Edition number 20; dateline 29 May 2009
Creating culture with Le Corbusier
I suppose I shouldn’t have been surprised to hear Hazel Blears refer to the Unité d’Habitation in Marseilles, particularly when she was speaking about issues of urban design and ‘place-making’, but I was. With her political career apparently circling the drain, I had not expected to be listening to her at all but she duly arrived and bounded eagerly onto the stage to do her bit for the launch of the government strategy for the creation of world-class places (of which more elsewhere in this issue). Having been hoping to find a strategy for the public realm with an understanding of community and culture at its core, I had not had much to engage my attention up to that point and so a casual reference to Le Corbusier had caught my ear.
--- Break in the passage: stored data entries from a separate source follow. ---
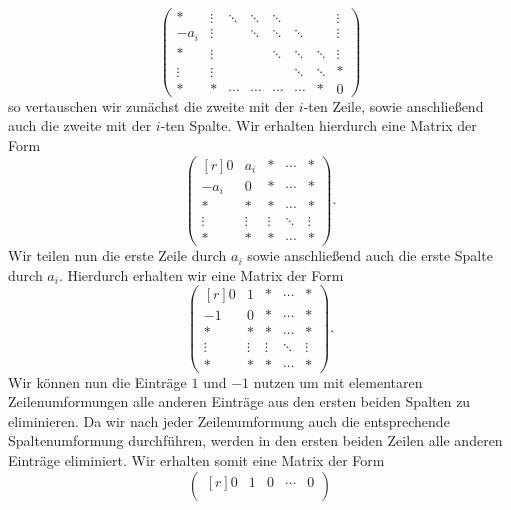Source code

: \begin{enumerate}
\[\begin{pmatrix}
        *       & \vdots  & \ddots  & \ddots  & \ddots  &         &         & \vdots  \\
        -a_i    & \vdots  &         & \ddots  & \ddots  & \ddots  &         & \vdots  \\
        *       & \vdots  &         &         & \ddots  & \ddots  & \ddots  & \vdots  \\
        \vdots  & \vdots  &         &         &         & \ddots  & \ddots  & *       \\
        *       & *       & \cdots  & \cdots  & \cdots  & \cdots  & *       & 0
      \end{pmatrix}
    \]
    so vertauschen wir zunächst die zweite mit der $i$-ten Zeile, sowie anschließend auch die zweite mit der $i$-ten Spalte.
    Wir erhalten hierdurch eine Matrix der Form
    \[
      \begin{pmatrix*}[r]
         0      & a_i     & *       & \cdots  & *       \\
        -a_i    & 0       & *       & \cdots  & *       \\
         *      & *       & *       & \cdots  & *       \\
         \vdots & \vdots  & \vdots  & \ddots  & \vdots  \\
         *      & *       & *       & \cdots  & *
      \end{pmatrix*}.
    \]
    Wir teilen nun die erste Zeile durch $a_i$ sowie anschließend auch die erste Spalte durch $a_i$.
    Hierdurch erhalten wir eine Matrix der Form
    \[
      \begin{pmatrix*}[r]
         0      & 1       & *       & \cdots  & *       \\
        -1      & 0       & *       & \cdots  & *       \\
         *      & *       & *       & \cdots  & *       \\
         \vdots & \vdots  & \vdots  & \ddots  & \vdots  \\
         *      & *       & *       & \cdots  & *
      \end{pmatrix*}.
    \]
    Wir können nun die Einträge $1$ und $-1$ nutzen um mit elementaren Zeilenumformungen alle anderen Einträge aus den ersten beiden Spalten zu eliminieren.
    Da wir nach jeder Zeilenumformung auch die entsprechende Spaltenumformung durchführen, werden in den ersten beiden Zeilen alle anderen Einträge eliminiert.
    Wir erhalten somit eine Matrix der Form
    \[
      \begin{pmatrix*}[r]
         0      & 1       & 0       & \cdots  & 0       \\

\end{pmatrix*}\]
\end{enumerate}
Charles-Edouard Jeanneret had been much in my thoughts at the time. Only a week or so prior to my date with Ms Blears my personal directeur sportif had left me to my own devices in London’s Smithfield and I had wandered down to the Barbican for an exhibition titled The Art of Le Corbusier. It proved an education on several fronts. As someone whose weeknight routine generally sees them in bed before Jeremy Paxman has got his make-up on, I was delighted to discover that late-night Thursdays were still drawing a significant, but not crowding, audience. All those assemble except me would probably not have needing telling that Monsieur Jeanneret and Le Corbusier were in fact one and the same but I was fascinated by the explanation of the links between Le Corbusier’s work as an artist and his work as an architect. While the black and white film of Le Corbusier standing over a large-scale map of central Paris and chopping out great swathes of the historic heart of the city with a thick marker pen to make room for his vision of a new high-rise capital was something of a shock, the theme of leisure, culture and theme running through his work was fascinating.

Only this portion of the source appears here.